Re: [PATCH v2 3/3] cpufreq: schedutil: map raw required frequency to driver frequency

From: Viresh Kumar
Date: Thu May 26 2016 - 03:16:37 EST


On 25-05-16, 19:53, Steve Muckle wrote:
> The slow-path frequency transition path is relatively expensive as it
> requires waking up a thread to do work. Should support be added for
> remote CPU cpufreq updates that is also expensive since it requires an
> IPI. These activities should be avoided if they are not necessary.
>
> To that end, calculate the actual driver-supported frequency required by
> the new utilization value in schedutil by using the recently added
> cpufreq_driver_resolve_freq callback. If it is the same as the
> previously requested driver frequency then there is no need to continue
> with the update assuming the cpu frequency limits have not changed.

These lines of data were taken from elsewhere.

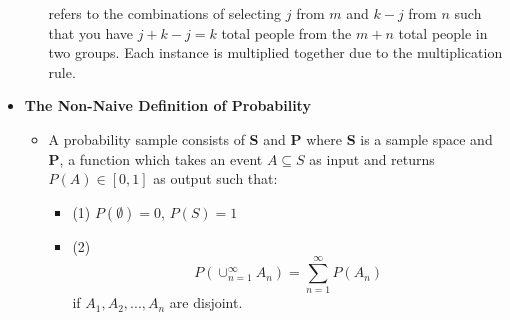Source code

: \documentclass[11pt, oneside]{article}   	%
\begin{document}
\begin{itemize}
\begin{itemize}
			refers to the combinations of selecting $j$ from $m$ and $k-j$ from $n$ such that you have $j + k - j = k$ total people from the $m + n$ total people in two groups. Each instance is multiplied together due to the multiplication rule.
		\end{itemize}
		\item \textbf{The Non-Naive Definition of Probability}
			\begin{itemize}
				\item A probability sample consists of \textbf{S} and \textbf{P} where \textbf{S} is a sample space and \textbf{P}, a function which takes an event $A \subseteq S$ as input and returns $P(A) \in [0, 1]$ as output such that:
				\begin{itemize}
					\item (1) $P(\emptyset) = 0$, $P(S) = 1$
					\item (2) \[P( \cup_{n=1}^{\infty} A_{n} ) = \sum_{n=1}^{\infty} P(A_{n})\] if $A_1, A_2, ..., A_n$ are disjoint.
				\end{itemize}
			\end{itemize}
	\end{itemize}
\end{document}
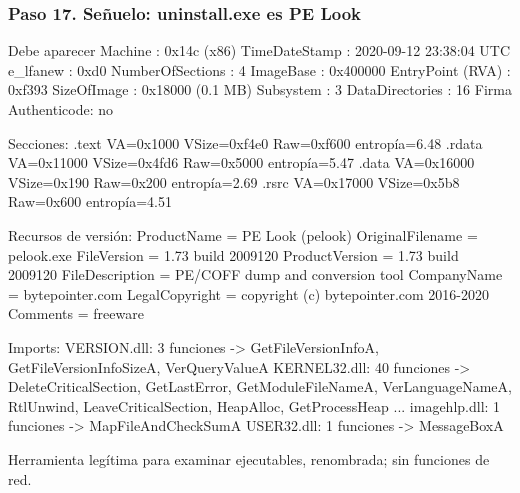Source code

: \documentclass[11pt,a4paper]{article}
\begin{document}
\subsubsection*{Paso 17. Señuelo: uninstall.exe es PE Look}
\begin{salida}{Debe aparecer}
Machine          : 0x14c  (x86)
TimeDateStamp    : 2020-09-12 23:38:04 UTC
e_lfanew         : 0xd0
NumberOfSections : 4
ImageBase        : 0x400000
EntryPoint (RVA) : 0xf393
SizeOfImage      : 0x18000  (0.1 MB)
Subsystem        : 3
DataDirectories  : 16
Firma Authenticode: no

Secciones:
  .text    VA=0x1000    VSize=0xf4e0    Raw=0xf600   entropía=6.48
  .rdata   VA=0x11000   VSize=0x4fd6    Raw=0x5000   entropía=5.47
  .data    VA=0x16000   VSize=0x190     Raw=0x200    entropía=2.69
  .rsrc    VA=0x17000   VSize=0x5b8     Raw=0x600    entropía=4.51

Recursos de versión:
  ProductName        = PE Look (pelook)
  OriginalFilename   = pelook.exe
  FileVersion        = 1.73 build 2009120
  ProductVersion     = 1.73 build 2009120
  FileDescription    = PE/COFF dump and conversion tool
  CompanyName        = bytepointer.com
  LegalCopyright     = copyright (c) bytepointer.com 2016-2020
  Comments           = freeware

Imports:
  VERSION.dll: 3 funciones -> GetFileVersionInfoA, GetFileVersionInfoSizeA, VerQueryValueA
  KERNEL32.dll: 40 funciones -> DeleteCriticalSection, GetLastError, GetModuleFileNameA, VerLanguageNameA, RtlUnwind, LeaveCriticalSection, HeapAlloc, GetProcessHeap ...
  imagehlp.dll: 1 funciones -> MapFileAndCheckSumA
  USER32.dll: 1 funciones -> MessageBoxA
\end{salida}
\begin{nota}Herramienta legítima para examinar ejecutables, renombrada; sin funciones de red.\end{nota}
\end{document}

This
> will have additional benefits should the semantics of the rate limit be
> changed to apply solely to frequency transitions rather than to
> frequency calculations in schedutil.

Maybe mention here that this patch isn't avoiding those IPIs yet, I
got an impression earlier that they are avoided with it.

> The last raw required frequency is cached. This allows the driver
> frequency lookup to be skipped in the event that the new raw required
> frequency matches the last one, assuming a frequency update has not been
> forced due to limits changing (indicated by a next_freq value of
> UINT_MAX, see sugov_should_update_freq).

I am not sure this is required, see below..

> Signed-off-by: Steve Muckle <smuckle@xxxxxxxxxx>
> ---
> kernel/sched/cpufreq_schedutil.c | 30 ++++++++++++++++++++++--------
> 1 file changed, 22 insertions(+), 8 deletions(-)
>
> diff --git a/kernel/sched/cpufreq_schedutil.c b/kernel/sched/cpufreq_schedutil.c
> index 154ae3a51e86..ef73ca4d8d78 100644
> --- a/kernel/sched/cpufreq_schedutil.c
> +++ b/kernel/sched/cpufreq_schedutil.c
> @@ -45,6 +45,8 @@ struct sugov_cpu {
> struct update_util_data update_util;
> struct sugov_policy *sg_policy;
>
> + unsigned int cached_raw_freq;
> +
> /* The fields below are only needed when sharing a policy. */
> unsigned long util;
> unsigned long max;
> @@ -104,7 +106,7 @@ static void sugov_update_commit(struct sugov_policy *sg_policy, u64 time,
>
> /**
> * get_next_freq - Compute a new frequency for a given cpufreq policy.
> - * @policy: cpufreq policy object to compute the new frequency for.
> + * @sg_cpu: schedutil cpu object to compute the new frequency for.
> * @util: Current CPU utilization.
> * @max: CPU capacity.
> *
> @@ -119,14 +121,24 @@ static void sugov_update_commit(struct sugov_policy *sg_policy, u64 time,
> * next_freq = C * curr_freq * util_raw / max
> *
> * Take C = 1.25 for the frequency tipping point at (util / max) = 0.8.
> + *
> + * The lowest driver-supported frequency which is equal or greater than the raw
> + * next_freq (as calculated above) is returned.
> */
> -static unsigned int get_next_freq(struct cpufreq_policy *policy,
> - unsigned long util, unsigned long max)
> +static unsigned int get_next_freq(struct sugov_cpu *sg_cpu, unsigned long util,
> + unsigned long max)
> {
> + struct sugov_policy *sg_policy = sg_cpu->sg_policy;
> + struct cpufreq_policy *policy = sg_policy->policy;
> unsigned int freq = arch_scale_freq_invariant() ?
> policy->cpuinfo.max_freq : policy->cur;
>
> - return (freq + (freq >> 2)) * util / max;
> + freq = (freq + (freq >> 2)) * util / max;
> +
> + if (freq == sg_cpu->cached_raw_freq && sg_policy->next_freq != UINT_MAX)
> + return sg_policy->next_freq;

I am not sure what the benefit of the second comparison to UINT_MAX
is. The output of below code will be same if the freq was ==
cached_raw_freq, no matter what.

I also have a doubt (I am quite sure Rafael will have a reason for
that, which I am failing to understand now), on why we are doing
next_freq == UINT_MAX in sugov_should_update_freq().

I understand that because the limits might have changed,
need_freq_update would have been set to true. We should evaluate
next-freq again without worrying about the load or the time since last
evaluation.

But what will happen by forcefully calling the cpufreq routines to
change the frequency, if next_freq hasn't changed even after limits
updates? Wouldn't that call always return early because the new freq
and the current freq are going to be same ?

@Rafael: Sorry for asking this so late :(

--
viresh